Do we use the subway which we know takes longer but are familiar with or the LIRR which is faster but may also have an advantage and be interesting in a different way to the subway?

Any opinions?

Thanks

ps: Any recommendations for an early evening meal before we are off to the airport within say a 10 minutes walk of Penn Station?


----------



## swc34 (Feb 12, 2017)

I vote LIRR. Much quicker and more pleasant.


----------



## peconicstation (Feb 12, 2017)

If you have more luggage than your last trip, I would use the LIRR since those trains have luggage racks.

Avoid using the LIRR during weekday rush hours as those trains will be packed to the gills, and make sure you can move and stow your luggage on your own.

Ken


----------



## v v (Feb 12, 2017)

Last year we had more luggage but were given a ride to the airport, this year an aircraft cabin sized case and a soft bag each.
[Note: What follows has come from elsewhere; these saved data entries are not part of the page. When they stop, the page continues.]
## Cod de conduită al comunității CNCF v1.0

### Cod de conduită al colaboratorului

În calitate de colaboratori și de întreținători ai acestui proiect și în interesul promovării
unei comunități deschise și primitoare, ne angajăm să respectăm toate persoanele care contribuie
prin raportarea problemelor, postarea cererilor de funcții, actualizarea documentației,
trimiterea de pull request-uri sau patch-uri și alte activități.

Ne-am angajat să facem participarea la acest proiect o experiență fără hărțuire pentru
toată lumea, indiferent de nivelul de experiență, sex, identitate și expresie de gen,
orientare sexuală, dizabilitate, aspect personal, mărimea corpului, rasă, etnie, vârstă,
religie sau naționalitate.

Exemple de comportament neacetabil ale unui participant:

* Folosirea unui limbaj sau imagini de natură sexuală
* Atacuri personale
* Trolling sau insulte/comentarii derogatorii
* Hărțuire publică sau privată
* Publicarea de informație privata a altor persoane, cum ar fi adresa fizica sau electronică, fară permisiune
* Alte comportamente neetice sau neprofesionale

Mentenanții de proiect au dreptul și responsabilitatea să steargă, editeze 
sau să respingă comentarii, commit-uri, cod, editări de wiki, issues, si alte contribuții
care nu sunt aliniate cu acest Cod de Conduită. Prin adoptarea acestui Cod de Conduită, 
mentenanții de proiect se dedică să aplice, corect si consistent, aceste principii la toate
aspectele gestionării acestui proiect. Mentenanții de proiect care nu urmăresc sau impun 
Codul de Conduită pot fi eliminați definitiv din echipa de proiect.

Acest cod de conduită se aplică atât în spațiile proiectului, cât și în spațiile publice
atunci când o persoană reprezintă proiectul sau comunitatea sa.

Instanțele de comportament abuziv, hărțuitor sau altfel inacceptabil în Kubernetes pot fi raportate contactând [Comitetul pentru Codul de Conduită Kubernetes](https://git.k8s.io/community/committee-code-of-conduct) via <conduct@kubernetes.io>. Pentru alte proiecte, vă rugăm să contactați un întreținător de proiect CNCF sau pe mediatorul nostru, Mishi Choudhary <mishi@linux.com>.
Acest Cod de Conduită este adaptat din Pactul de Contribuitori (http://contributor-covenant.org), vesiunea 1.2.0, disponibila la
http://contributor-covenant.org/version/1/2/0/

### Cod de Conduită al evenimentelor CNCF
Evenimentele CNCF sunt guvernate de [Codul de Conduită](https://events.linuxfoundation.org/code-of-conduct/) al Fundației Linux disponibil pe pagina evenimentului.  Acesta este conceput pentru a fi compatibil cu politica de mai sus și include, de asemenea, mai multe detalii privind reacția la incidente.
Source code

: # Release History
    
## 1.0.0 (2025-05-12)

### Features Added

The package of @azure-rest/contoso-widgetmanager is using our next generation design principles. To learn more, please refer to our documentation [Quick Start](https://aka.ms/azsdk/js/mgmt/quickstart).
We are fairly nimble so carrying our own bags isn't usually a problem.

What time does rush hour tend to end midweek?

Thank you both


----------



## PVD (Feb 12, 2017)

There are elevators to the platforms at NYP for the LIRR if you have larger luggage, but they are not always easy to find. Buy your tickets ahead of time (off peak based on OP) have metro card for air train fare of $5 or buy combined lirr + metrocard


----------



## the_traveler (Feb 12, 2017)

Rush hour typically is 4 to 6 pm or so, give or take.


----------



## XHRTSP (Feb 12, 2017)

Last month when going from JFK to NYP to WIL, I just had Moe's at the station.


----------



## v v (Feb 12, 2017)

We'll be coming off the Crescent and riding coach from NOL, so thought we'd look for a proper meal as won't get too much on the plane after taking off around 11:30 pm. Any good Thai restaurants not too far from NYP?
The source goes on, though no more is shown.